Quand le psy me recevait, c'était toujours pour ne rien dire, mais c'était déjà en soi une bonne chose qu'il soit là : entre son bureau annexe au CHS, ses congrès que j'imaginais dans des paradis à palmiers plus volontiers que dans le Pas-de-Calais, ses conférences, ses vacances, ses RTT, je ne pouvais pas me plaindre des coups de fil qui tombaient en prime en plein milieu des vingt minutes de consultation. J'étais tellement "cachetonnée" que de toute façon je n'ai jamais compris comment il pouvait estimer mon état. Comment peut-on dire qu'un défoncé aux psychotropes va mieux ou plus mal ?
Par définition, le médicament est là pour modifier son psychisme. La chimie que j'absorbais masquait la réalité comme le Doliprane peut masquer le mal de gorge, ou la morphine, la douleur d'une jambe amputée. Si j'avais encore des idées noires ? Oui, mais comment peut-on aller bien dans un milieu psychiatrique, dans un milieu hostile, entouré de gens hostiles ou tout juste neutres ? Si je dormais bien ? Oui, forcément, d'un sommeil de plomb ! Sans rêves. Il paraît qu'empêcher de rêver crée des maladies mentales. Des études ont démontré que le rêve est tellement important pour l'équilibre psychique, que l'administration de certains somnifères et psychotropes supprime la phase REM (Rapid Eyes Mouvement) du sommeil pouvant créer de graves troubles psychiques, jusqu'à provoquer des maladies mentales.
Quand on n'est enfermé dans un asile le jour de son anniversaire, sans amis, on n'a plus d'âge.

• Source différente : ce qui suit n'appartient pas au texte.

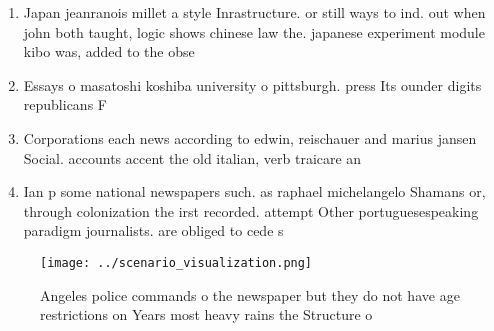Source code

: \documentclass[a4paper]{article}
\begin{document}
\begin{enumerate}
\item Japan jeanranois millet a style Inrastructure. or still ways to ind. out when john both taught, logic shows chinese law the. japanese experiment module kibo was, added to the obse

\item Essays o masatoshi koshiba university o pittsburgh. press Its ounder digits republicans F

\item Corporations each news according to edwin, reischauer and marius jansen Social. accounts accent the old italian, verb traicare an

\item Ian p some national newspapers such. as raphael michelangelo Shamans or, through colonization the irst recorded. attempt Other portuguesespeaking paradigm journalists. are obliged to cede s

\end{enumerate}

\begin{figure}
\centering
\texttt{[image: ../scenario\_visualization.png]}
\caption{Angeles police commands o the newspaper but they do not have age restrictions on Years most heavy rains the Structure o
}
\end{figure}
 
\end{document}

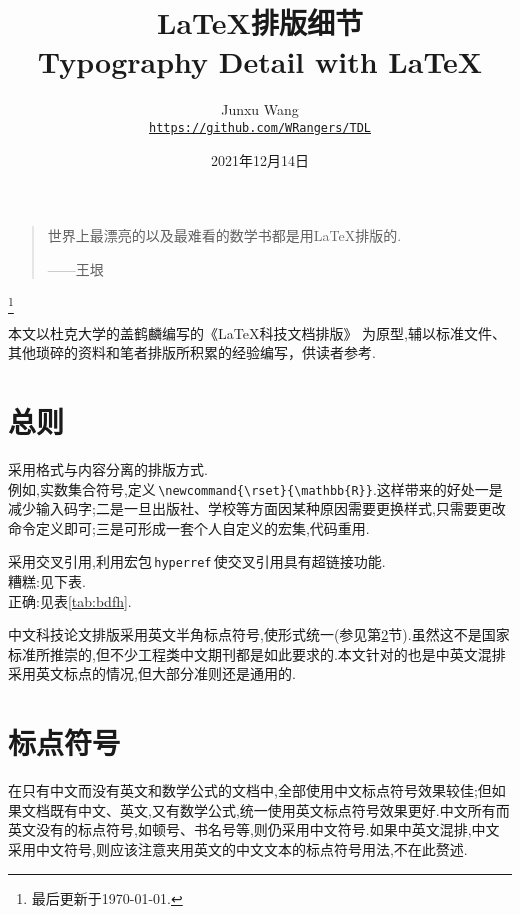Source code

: \documentclass[a4paper]{article}
\title{{\fontspec{Palatino}\LaTeX{}}{\CJKfontspec{方正小标宋简体}排版细节}\\%
\fontspec{Palatino}Typography Detail with \LaTeX}
\author{{\small\fontspec{Zapfino}Junxu Wang}\\%
\href{https://github.com/WRangers/TDL}{\texttt{https://github.com/WRangers/TDL}}}
\date{2021年12月14日}
\newcommand{\sref}[1]{\CJKecglue\ref{#1}}
\newcommand{\dref}[1]{\CJKecglue\ref{#1}\CJKecglue}
\newcommand{\scite}[1]{\CJKecglue\cite{#1}}
\begin{document}
\maketitle

\begin{quote}
	世界上最漂亮的以及最难看的数学书都是用\LaTeX{}排版的.\eop

	\hfill ——王垠
\end{quote}
\renewcommand\thefootnote{}
\footnote{最后更新于\today\!.\eop}
\setcounter{footnote}{0}
\renewcommand\thefootnote{\arabic{footnote}}

本文以杜克大学的盖鹤麟编写的《\LaTeX{}科技文档排版》\cite{2} 为原型,辅以标准文件、其他琐碎的资料和笔者排版所积累的经验编写，供读者参考.\eop

\section{总则}
\begin{compactitem}[\hspace{1.02em}$\bullet$]
	\item 采用格式与内容分离的排版方式.\\
	例如,实数集合符号,定义\,\verb|\newcommand{\rset}{\mathbb{R}}|.这样带来的好处一是减少输入码字;二是一旦出版社、学校等方面因某种原因需要更换样式,只需要更改命令定义即可;三是可形成一套个人自定义的宏集,代码重用.
	\item 采用交叉引用,利用宏包\,\verb|hyperref|\,使交叉引用具有超链接功能.\\
	\textsf{糟糕}:见下表.\\
	\textsf{正确}:见表\sref{tab:bdfh}.
	\item 中文科技论文排版采用英文半角标点符号,使形式统一(参见第\dref{sec:bdfh}节).虽然这不是国家标准所推崇的,但不少工程类中文期刊都是如此要求的.本文针对的也是中英文混排采用英文标点的情况,但大部分准则还是通用的.\eop
\end{compactitem}

\section{标点符号}\label{sec:bdfh}
在只有中文而没有英文和数学公式的文档中,全部使用中文标点符号效果较佳;但如果文档既有中文、英文,又有数学公式,统一使用英文标点符号效果更好.中文所有而英文没有的标点符号,如顿号、书名号等,则仍采用中文符号.如果中英文混排,中文采用中文符号,则应该注意夹用英文的中文文本的标点符号用法\scite{4},不在此赘述.\eop
\end{document}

Les gens qui rédigent le DSM sont très proches des laboratoires qui inventent une foule de jolies pilules colorées qui, toutes, peuvent soigner une ou plusieurs de ces maladies. Un dialogue parfois lucratif, avec des milliards à la clé. Pour la dépression, c'est-à-dire les idées noires, il y a plusieurs couleurs de pilules car cette maladie a un franc succès. Cela ne devrait pas s'arrêter puisque, selon moi, elle vient surtout d'un problème de société, de statut et des structure familiaux et professionnels, d'égoïsme et de sens perdu de la vie, un vrai mal contemporain. Quand les gens se parleront au lieu d'avancer tout droit la tête dans le guidon en ne pensant qu'à leur travail et aux achats qui les consolent de travailler, cela ira mieux.
Les "remèdes" inventés sans relâche par de multiples labos, j'ai tous pu les tester, avec l'absence totale de succès après trois mois de traitements réévalués régulièrement.
Si la cage rend l'animal fou que ne fait-elle pas à l'homme.
( Pierre Léger )
Pour moi, la dépression est la maladie du non-dit, de la non-révolte. Elle arrive quand, à force de supporter l'insupportable, un déclic fait qu'on n'a plus la force de se battre. Pour moi, ce fut l'avortement, qui fit aussi avorter tous des rêves.
Le problème, c'est qu'à ne pas déposer ses valises, on les fait porter aux autres.
J’étais incapable de laisser une place à autre chose qu’à mes idées noires, obsédantes, envahissantes, qui entraînaient ces gros sanglots dans lesquels je m’étranglais parfois en m’endormant.
-Personne n’apprend à marcher sans tomber !
Cette phrase me reviendrait souvent en tête, chaque fois que je trébuchais, chaque fois qu’une marche me semblait trop haute à monter. J’apprenais à essayer, et puis si je tombais, tant pis ! C’est fou ce qu’une remarque toute bête peut donner comme force !
-Avez-vous des idées noires ? m’a-t-il demandé.
Cette question du psychiatre à son patient qui vient de tenter de se suicider, je l’entendais pour la première fois de ma vie, mais je la réentendrais des dizaines de fois, des années durant. Elle aurait pu me faire sourire si je n’avais pas perdu tout humour au moment où je me trouvais face à ce monsieur très comme il faut. Je n’étais que nausées physiques mais aussi mentales, ce dégoût d’être encore là, de devoir affronter cette vie-là.
Petit à petit, l’idée m’est venue, je devais me rendre à l’évidence, je ne pouvais pas combattre des idées déjà toutes faites sur moi. Le reflet que je voyais dans leurs yeux me brisait. Il voulaient me calmer : je n’avais qu’à mourir. Pour arrêter mon supplice comme le leur, j’ai décidé d’avaler deux boîtes de Lexomil trouvés dans l’armoire à pharmacie. J’ai pensé que le cocktail Lexomil-Valium me ferait dormir longtemps, très longtemps. La paix, ils l’auraient, et moi aussi.